I love all aspects of equestrian sport, from racing, to steeplechasing and eventing, but now as I am learning more about the industry--and yes, it seems it is an industry--that is horse slaughter, it is beyond disturbing. That we humans treat these regal creatures with so little respect is shameful. We love the sheer beauty of watching them run and compete, and seeing them give their all, but what happens after their career is done? It's not so much different from rescuing greyhounds after their racing days are over, but after reading a few of Mr. Brown's pieces it is difficult to imagine ever being at a racetrack without wondering what is to become of the gelding who came in last, or the filly who just never found her stride.

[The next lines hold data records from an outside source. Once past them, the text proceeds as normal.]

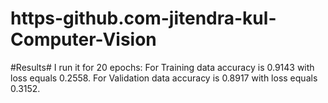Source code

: # https-github.com-jitendra-kul-Computer-Vision

#Results#
I run it for 20 epochs:
For Training data accuracy is 0.9143 with loss equals 0.2558.
For Validation data accuracy is 0.8917 with loss equals 0.3152.
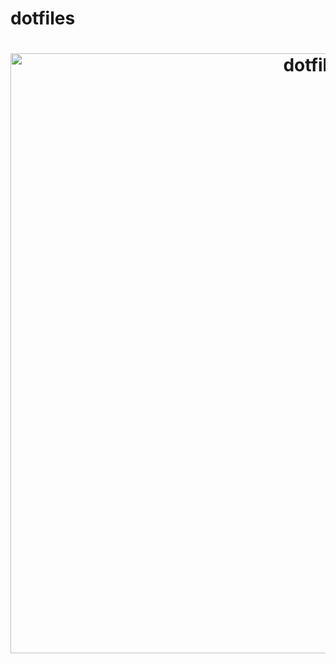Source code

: # dotfiles

<h1 align="center">
  <a href="https://github.com/gebhartn/dots">
    <img alt="dotfiles" src="https://raw.githubusercontent.com/gebhartn/dots/master/.github/images/image.png" width="960"/>
  </a>
</h1>
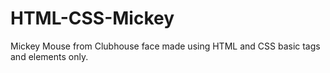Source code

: # HTML-CSS-Mickey
Mickey Mouse from Clubhouse face made using HTML and CSS basic tags and elements only.
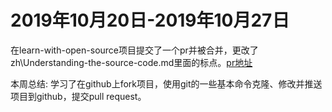# 2019年10月20日-2019年10月27日

在learn-with-open-source项目提交了一个pr并被合并，更改了zh\Understanding-the-source-code.md里面的标点。[pr地址](https://github.com/zhuangbiaowei/learn-with-open-source/pull/111)

本周总结: 学习了在github上fork项目，使用git的一些基本命令克隆、修改并推送项目到github，提交pull request。
 
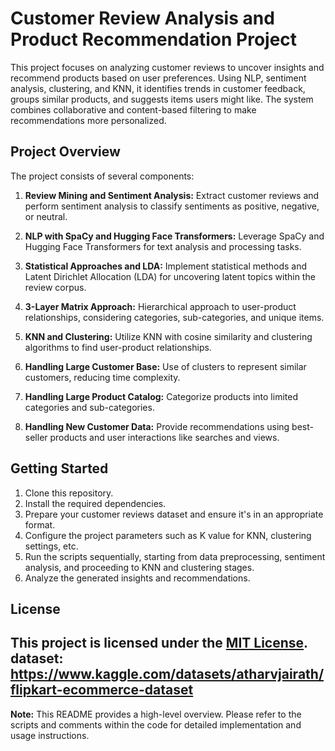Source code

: # Customer Review Analysis and Product Recommendation Project

This project focuses on analyzing customer reviews to uncover insights and recommend products based on user preferences. Using NLP, sentiment analysis, clustering, and KNN, it identifies trends in customer feedback, groups similar products, and suggests items users might like. The system combines collaborative and content-based filtering to make recommendations more personalized.


## Project Overview

The project consists of several components:

1. **Review Mining and Sentiment Analysis:** Extract customer reviews and perform sentiment analysis to classify sentiments as positive, negative, or neutral.

2. **NLP with SpaCy and Hugging Face Transformers:** Leverage SpaCy and Hugging Face Transformers for text analysis and processing tasks.

3. **Statistical Approaches and LDA:** Implement statistical methods and Latent Dirichlet Allocation (LDA) for uncovering latent topics within the review corpus.

4. **3-Layer Matrix Approach:** Hierarchical approach to user-product relationships, considering categories, sub-categories, and unique items.

5. **KNN and Clustering:** Utilize KNN with cosine similarity and clustering algorithms to find user-product relationships.

6. **Handling Large Customer Base:** Use of clusters to represent similar customers, reducing time complexity.

7. **Handling Large Product Catalog:** Categorize products into limited categories and sub-categories.

8. **Handling New Customer Data:** Provide recommendations using best-seller products and user interactions like searches and views.

## Getting Started

1. Clone this repository.
2. Install the required dependencies.
3. Prepare your customer reviews dataset and ensure it's in an appropriate format.
4. Configure the project parameters such as K value for KNN, clustering settings, etc.
5. Run the scripts sequentially, starting from data preprocessing, sentiment analysis, and proceeding to KNN and clustering stages.
6. Analyze the generated insights and recommendations.


## License

This project is licensed under the [MIT License](LICENSE).
dataset:
https://www.kaggle.com/datasets/atharvjairath/flipkart-ecommerce-dataset
---

**Note:** This README provides a high-level overview. Please refer to the scripts and comments within the code for detailed implementation and usage instructions.
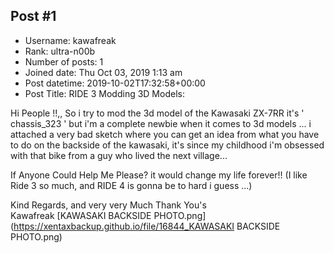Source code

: ## Post #1
- Username: kawafreak
- Rank: ultra-n00b
- Number of posts: 1
- Joined date: Thu Oct 03, 2019 1:13 am
- Post datetime: 2019-10-02T17:32:58+00:00
- Post Title: RIDE 3 Modding 3D Models:

Hi People !!,,
So i try to mod the 3d model of the Kawasaki ZX-7RR it's ' chassis_323 ' but i'm a complete newbie when it comes to 3d models ... i attached a  very bad sketch where you can get an idea from what you have to do on the backside of the kawasaki, it's since my childhood i'm obsessed with that bike from a guy who lived the next village... 

If Anyone Could Help Me Please? it would change my life forever!!    (I like Ride 3 so much, and RIDE 4 is gonna be to hard i guess ...)

Kind Regards, and very very Much Thank You's   
Kawafreak
[KAWASAKI BACKSIDE PHOTO.png](https://xentaxbackup.github.io/file/16844_KAWASAKI BACKSIDE PHOTO.png)
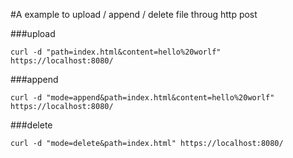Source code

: #A example to upload / append / delete file throug http post

###upload

    curl -d "path=index.html&content=hello%20worlf" https://localhost:8080/

###append

    curl -d "mode=append&path=index.html&content=hello%20worlf" https://localhost:8080/
    
###delete

    curl -d "mode=delete&path=index.html" https://localhost:8080/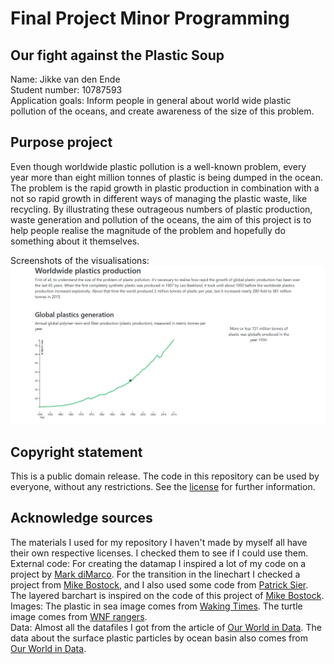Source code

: # Final Project Minor Programming

## Our fight against the Plastic Soup

Name: Jikke van den Ende  
Student number: 10787593  
Application goals: Inform people in general about world wide plastic pollution
of the oceans, and create awareness of the size of this problem.

## Purpose project
Even though worldwide plastic pollution is a well-known problem, every year more than eight million tonnes of plastic is being dumped in the ocean. The problem is the rapid growth in plastic production in combination with a not so rapid growth in different ways of managing the plastic waste, like recycling. By illustrating these outrageous numbers of plastic production, waste generation and pollution of the oceans, the aim of this project is to help people realise the magnitude of the problem and hopefully do something about it themselves.  

Screenshots of the visualisations:  
![alt text](/doc/linechart.png)


## Copyright statement
This is a public domain release. The code in this repository can be used by everyone, without any restrictions. See the [license](LICENSE) for further information.

## Acknowledge sources
The materials I used for my repository I haven't made by myself all have their
own respective licenses. I checked them to see if I could use them.  
External code: For creating the datamap I inspired a lot of my code on a project by [Mark diMarco](http://datamaps.github.io/). For the transition in the linechart I checked a project from [Mike Bostock](https://bl.ocks.org/mbostock/5649592), and I also used some code from [Patrick Sier](https://bl.ocks.org/pjsier/fbf9317b31f070fd540c5523fef167ac). The layered barchart is inspired on the code of this project of [Mike Bostock](https://bl.ocks.org/mbostock/b5935342c6d21928111928401e2c8608).  
Images: The plastic in sea image comes from [Waking Times](https://www.wakingtimes.com/2018/03/21/the-amount-of-plastic-in-oceans-will-triple-within-seven-years-says-major-report/). The turtle image comes from [WNF rangers](https://rangers.wnf.nl/info/7-tips-om-minder-plastic-te-gebruiken.htm).  
Data: Almost all the datafiles I got from the article of [Our World in Data](https://ourworldindata.org/plastic-pollution). The data about the surface plastic particles by ocean basin also comes from [Our World in Data](https://ourworldindata.org/grapher/surface-plastic-particles-by-ocean).
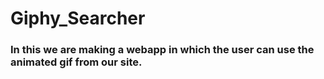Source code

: # Giphy_Searcher
### In this we are making a webapp in which the user can use the animated gif from our site.
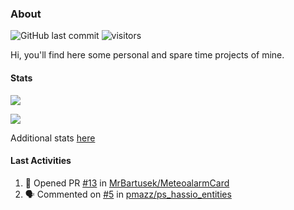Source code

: ### About

![GitHub last commit](https://img.shields.io/github/last-commit/pmazz/pmazz?label=last%20updated)
![visitors](https://visitor-badge.glitch.me/badge?page_id=pmazz.pmazz)

Hi, you'll find here some personal and spare time projects of mine.

#### Stats

![](https://github-readme-stats.vercel.app/api?username=pmazz&show_icons=true&count_private=true&include_all_commits=true&text_bold=false&custom_title=My%20GitHub%20Stats)

![](https://github-readme-stats.vercel.app/api/top-langs/?username=pmazz)

Additional stats [here](https://profile-summary-for-github.com/user/pmazz)

#### Last Activities

<!--START_SECTION:activity-->
1. 💪 Opened PR [#13](https://github.com/MrBartusek/MeteoalarmCard/pull/13) in [MrBartusek/MeteoalarmCard](https://github.com/MrBartusek/MeteoalarmCard)
2. 🗣 Commented on [#5](https://github.com/pmazz/ps_hassio_entities/issues/5) in [pmazz/ps_hassio_entities](https://github.com/pmazz/ps_hassio_entities)
<!--END_SECTION:activity-->

<!--
[![Linkedin Badge](https://img.shields.io/badge/-LinkedIn-0e76a8?logo=Linkedin&logoColor=white)](https://linkedin.com/in/mazzini)

**pmazz/pmazz** is a ✨ _special_ ✨ repository because its `README.md` (this file) appears on your GitHub profile.

<details>
<summary>:zap: Recent GitHub Activity</summary>
Here are some ideas to get you started:

- 🔭 I’m currently working on ...
- 💬 Ask me about ...
- 📫 How to reach me: ...
</details>
-->
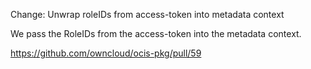 Change: Unwrap roleIDs from access-token into metadata context

We pass the RoleIDs from the access-token into the metadata context.

<https://github.com/owncloud/ocis-pkg/pull/59>
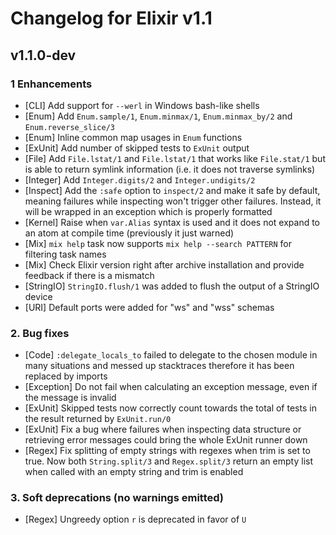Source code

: # Changelog for Elixir v1.1

## v1.1.0-dev

### 1 Enhancements

  * [CLI] Add support for `--werl` in Windows bash-like shells
  * [Enum] Add `Enum.sample/1`, `Enum.minmax/1`, `Enum.minmax_by/2` and `Enum.reverse_slice/3`
  * [Enum] Inline common map usages in `Enum` functions
  * [ExUnit] Add number of skipped tests to `ExUnit` output
  * [File] Add `File.lstat/1` and `File.lstat/1` that works like `File.stat/1` but is able to return symlink information (i.e. it does not traverse symlinks)
  * [Integer] Add `Integer.digits/2` and `Integer.undigits/2`
  * [Inspect] Add the `:safe` option to `inspect/2` and make it safe by default, meaning failures while inspecting won't trigger other failures. Instead, it will be wrapped in an exception which is properly formatted
  * [Kernel] Raise when `var.Alias` syntax is used and it does not expand to an atom at compile time (previously it just warned)
  * [Mix] `mix help` task now supports `mix help --search PATTERN` for filtering task names
  * [Mix] Check Elixir version right after archive installation and provide feedback if there is a mismatch
  * [StringIO] `StringIO.flush/1` was added to flush the output of a StringIO device
  * [URI] Default ports were added for "ws" and "wss" schemas

### 2. Bug fixes

  * [Code] `:delegate_locals_to` failed to delegate to the chosen module in many situations and messed up stacktraces therefore it has been replaced by imports
  * [Exception] Do not fail when calculating an exception message, even if the message is invalid
  * [ExUnit] Skipped tests now correctly count towards the total of tests in the result returned by `ExUnit.run/0`
  * [ExUnit] Fix a bug where failures when inspecting data structure or retrieving error messages could bring the whole ExUnit runner down
  * [Regex] Fix splitting of empty strings with regexes when trim is set to true. Now both `String.split/3` and `Regex.split/3` return an empty list when called with an empty string and trim is enabled

### 3. Soft deprecations (no warnings emitted)

  * [Regex] Ungreedy option `r` is deprecated in favor of `U`
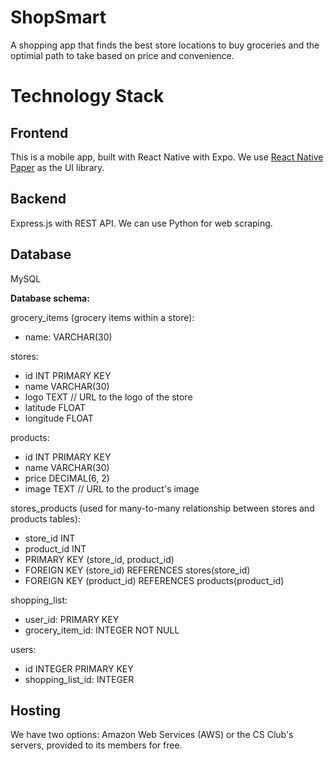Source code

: # ShopSmart

A shopping app that finds the best store locations to buy groceries and the
optimial path to take based on price and convenience.

# Technology Stack

## **Frontend**

This is a mobile app, built with React Native with Expo. We use
[React Native Paper](https://reactnativepaper.com/) as the UI library.

## **Backend**

Express.js with REST API.
We can use Python for web scraping.

## **Database**

MySQL

**Database schema:**

grocery_items (grocery items within a store):

-   name: VARCHAR(30)

stores:

-   id INT PRIMARY KEY
-   name VARCHAR(30)
-   logo TEXT // URL to the logo of the store
-   latitude FLOAT
-   longitude FLOAT

products:

-   id INT PRIMARY KEY
-   name VARCHAR(30)
-   price DECIMAL(6, 2)
-   image TEXT // URL to the product's image

stores_products (used for many-to-many relationship between stores and products tables):

-   store_id INT
-   product_id INT
-   PRIMARY KEY (store_id, product_id)
-   FOREIGN KEY (store_id) REFERENCES stores(store_id)
-   FOREIGN KEY (product_id) REFERENCES products(product_id)

shopping_list:

-   user_id: PRIMARY KEY
-   grocery_item_id: INTEGER NOT NULL

users:

-   id INTEGER PRIMARY KEY
-   shopping_list_id: INTEGER

## **Hosting**

We have two options: Amazon Web Services (AWS) or the CS Club's servers,
provided to its members for free.
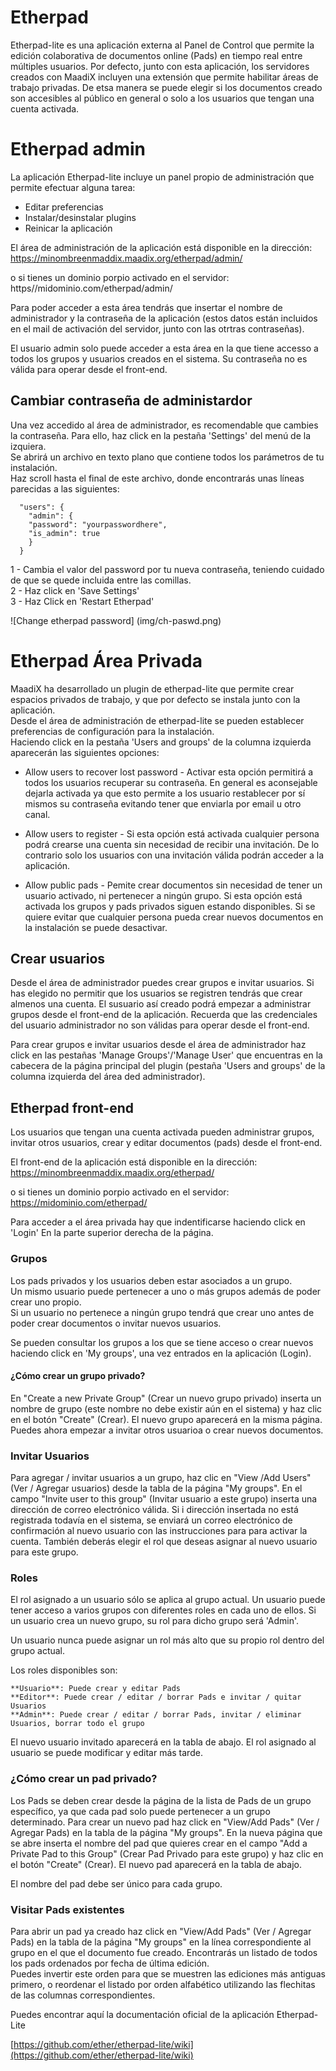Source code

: # Etherpad   

Etherpad-lite es una aplicación externa al Panel de Control que permite la edición colaborativa de documentos online (Pads) en tiempo real entre múltiples usuarios. 
Por defecto, junto con esta aplicación, los servidores creados con MaadiX incluyen una extensión que permite habilitar áreas de trabajo privadas. De etsa manera se puede elegir si los documentos creado son accesibles al público en general o solo a los usuarios que tengan una cuenta activada.  


# Etherpad admin

La aplicación  Etherpad-lite incluye un panel propio de administración que permite efectuar alguna tarea:

* Editar preferencias  
* Instalar/desinstalar plugins  
* Reinicar la aplicación  

El área de administración de la aplicación está disponible en la dirección:
    https://minombreenmaddix.maadix.org/etherpad/admin/  

o si tienes un dominio porpio activado en el servidor:  
    https//midominio.com/etherpad/admin/  

Para poder acceder a esta área tendrás que insertar el nombre de administrador y la contraseña de la aplicación (estos datos están incluidos en el mail de activación del servidor, junto con las otrtras contraseñas). 

El usuario admin solo puede acceder a esta área en la que tiene accesso a todos los grupos y usuarios creados en el sistema.  Su contraseña no es válida para operar desde el front-end.     

## Cambiar contraseña de administardor  

Una vez accedido al área de administrador, es recomendable que cambies la contraseña.  Para ello, haz click en la pestaña 'Settings' del menú de la izquiera.  
 Se abrirá un archivo en texto plano  que contiene todos los parámetros de tu instalación.  
Haz scroll hasta el final de este archivo, donde encontrarás unas líneas parecidas a las siguientes:

      "users": {
        "admin": {
        "password": "yourpasswordhere",
        "is_admin": true
        }
      }

1 - Cambia el valor del password por tu nueva contraseña, teniendo cuidado de que se quede incluida entre las comillas.    
2 - Haz click en 'Save Settings'  
3 - Haz Click en 'Restart Etherpad'  
 
![Change etherpad password] (img/ch-paswd.png)  


# Etherpad Área Privada 

MaadiX ha desarrollado un plugin de etherpad-lite que permite crear espacios privados de trabajo, y que por defecto se instala junto con la aplicación.  
Desde el área de administración de etherpad-lite se pueden establecer preferencias de configuración para la instalación.  
Haciendo click en la pestaña 'Users and groups' de la columna izquierda aparecerán las siguientes opciones:  


* Allow users to recover lost password - Activar esta opción permitirá a todos los usuarios recuperar su contraseña. En general es aconsejable dejarla activada ya que esto permite a los usuario restablecer por sí mismos su contraseña  evitando tener que enviarla por email u otro canal.   

* Allow users to register - Si esta opción está activada cualquier persona podrá crearse una cuenta sin necesidad de recibir una invitación. De lo contrario solo los usuarios con una invitación válida podrán acceder a la aplicación.  
  
* Allow public pads - Pemite crear documentos sin necesidad de tener un usuario activado, ni pertenecer a ningún grupo. Si esta opción está activada los grupos y pads privados siguen estando disponibles. Si se quiere evitar que cualquier persona pueda crear nuevos documentos en la instalación se puede desactivar.    



## Crear usuarios  
 
Desde el área de administrador puedes crear grupos e invitar usuarios. Si has elegido no permitir que los usuarios se registren tendrás que crear almenos una cuenta. El susuario así creado podrá empezar a administrar grupos desde el front-end de la aplicación.  Recuerda que las credenciales del usuario administrador no son válidas para operar desde el front-end.   

Para crear grupos e invitar usuarios desde el área de administrador haz click en las pestañas 'Manage Groups'/'Manage User' que encuentras en la cabecera de la página principal del plugin (pestaña 'Users and groups' de la columna izquierda del área ded administrador).  

## Etherpad front-end

Los usuarios que tengan una cuenta activada pueden administrar grupos, invitar otros usuarios, crear y editar documentos (pads) desde el front-end. 

El front-end de la aplicación está disponible en la dirección:
    https://minombreenmaddix.maadix.org/etherpad/

o si tienes un dominio porpio activado en el servidor:
    https://midominio.com/etherpad/

Para acceder a el área privada hay que indentificarse haciendo click en 'Login' En la parte superior derecha de la página.

### Grupos  

Los pads privados y los usuarios deben estar asociados a un grupo.  
Un mismo usuario puede pertenecer a uno o más grupos además de poder crear uno propio.  
Si un usuario no pertenece a ningún grupo tendrá que crear uno antes de poder crear documentos o invitar nuevos usuarios.   

 Se pueden consultar los grupos a los que se tiene acceso o crear nuevos haciendo click en 'My groups', una vez entrados en la aplicación (Login).  

#### ¿Cómo crear un grupo privado?  

En "Create a new Private Group" (Crear un nuevo grupo privado) inserta un nombre de grupo (este nombre no debe existir aún en el sistema) y haz clic en el botón "Create" (Crear). El nuevo grupo aparecerá en la misma página. Puedes ahora empezar a invitar otros usuarioa o crear nuevos documentos.  

### Invitar Usuarios  

Para agregar / invitar  usuarios a un grupo, haz clic en "View /Add Users" (Ver / Agregar usuarios) desde la tabla de la página "My groups". En el campo "Invite user to this group" (Invitar usuario a este grupo) inserta una dirección de correo electrónico válida. Si  i dirección insertada no está registrada todavía en el sistema, se enviará un correo electrónico de confirmación al nuevo usuario con las instrucciones para para activar la cuenta. También deberás elegir el rol que deseas asignar al nuevo usuario para este grupo.  

### Roles

El rol asignado a un usuario sólo se aplica al grupo actual. Un usuario puede tener acceso a varios grupos con diferentes roles en cada uno de ellos. Si un usuario crea un nuevo grupo, su rol para dicho grupo será 'Admin'.

Un usuario nunca puede asignar un rol más alto que su propio rol dentro del grupo actual.

Los roles disponibles son:

    **Usuario**: Puede crear y editar Pads
    **Editor**: Puede crear / editar / borrar Pads e invitar / quitar Usuarios
    **Admin**: Puede crear / editar / borrar Pads, invitar / eliminar Usuarios, borrar todo el grupo

El nuevo usuario invitado aparecerá en la tabla de abajo. El rol asignado al usuario se puede modificar y editar más tarde.  

### ¿Cómo crear un pad privado?  

Los Pads se deben crear desde la página de la lista de Pads de un grupo específico, ya que cada pad solo puede pertenecer a un grupo determinado. Para crear un nuevo pad haz click en "View/Add Pads" (Ver / Agregar Pads) en la tabla de la página "My groups".  En la nueva página que se abre inserta el nombre del pad que quieres crear en el campo "Add a Private Pad to this Group" (Crear Pad Privado para este grupo) y haz clic en el botón "Create" (Crear). El nuevo pad aparecerá en la tabla de abajo.  

El nombre del pad debe ser único para cada grupo.  

### Visitar Pads existentes  

Para abrir un pad ya creado haz click en "View/Add Pads" (Ver / Agregar Pads)  en la tabla de la página "My groups" en la línea correspondiente al grupo en el que el documento fue creado. Encontrarás un listado de todos los pads ordenados por fecha de última edición.  
Puedes invertir este orden para que se muestren las ediciones más antiguas primero, o reordenar el listado por orden alfabético utilizando las flechitas de las columnas correspondientes.  

Puedes encontrar aquí la documentación oficial de la aplicación Etherpad-Lite 

[https://github.com/ether/etherpad-lite/wiki](https://github.com/ether/etherpad-lite/wiki)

I'm off to read more of Mr. Brown's work, there are great links on his website (click on Alex Brown above) to some of the guest commentaries he's written and more about what we can all do. Take a few minutes and look around and see if you aren't moved to write a few letters in support of anti-slaughter legislation or to assist with retraining racehorses to be dressage or jumping horses.
Surely it seems naive to worry so much about horses when people don't treat each other very well in many cases. But how we treat animals, says a good deal about us as humans, too. I know that I won't be able to plead ignorance on this issue any longer, and hopefully, the more of people who are made aware by Mr. Brown's efforts, the more will want to take action. I'm late to this party, but I hope I can make up for lost time.
For all the beauty, grace, and strength that horses share with us, seeing that they live out their lives comfortably and happily--whether they are a Triple Crown winner or a colt who never won a race--seems a small effort on our part.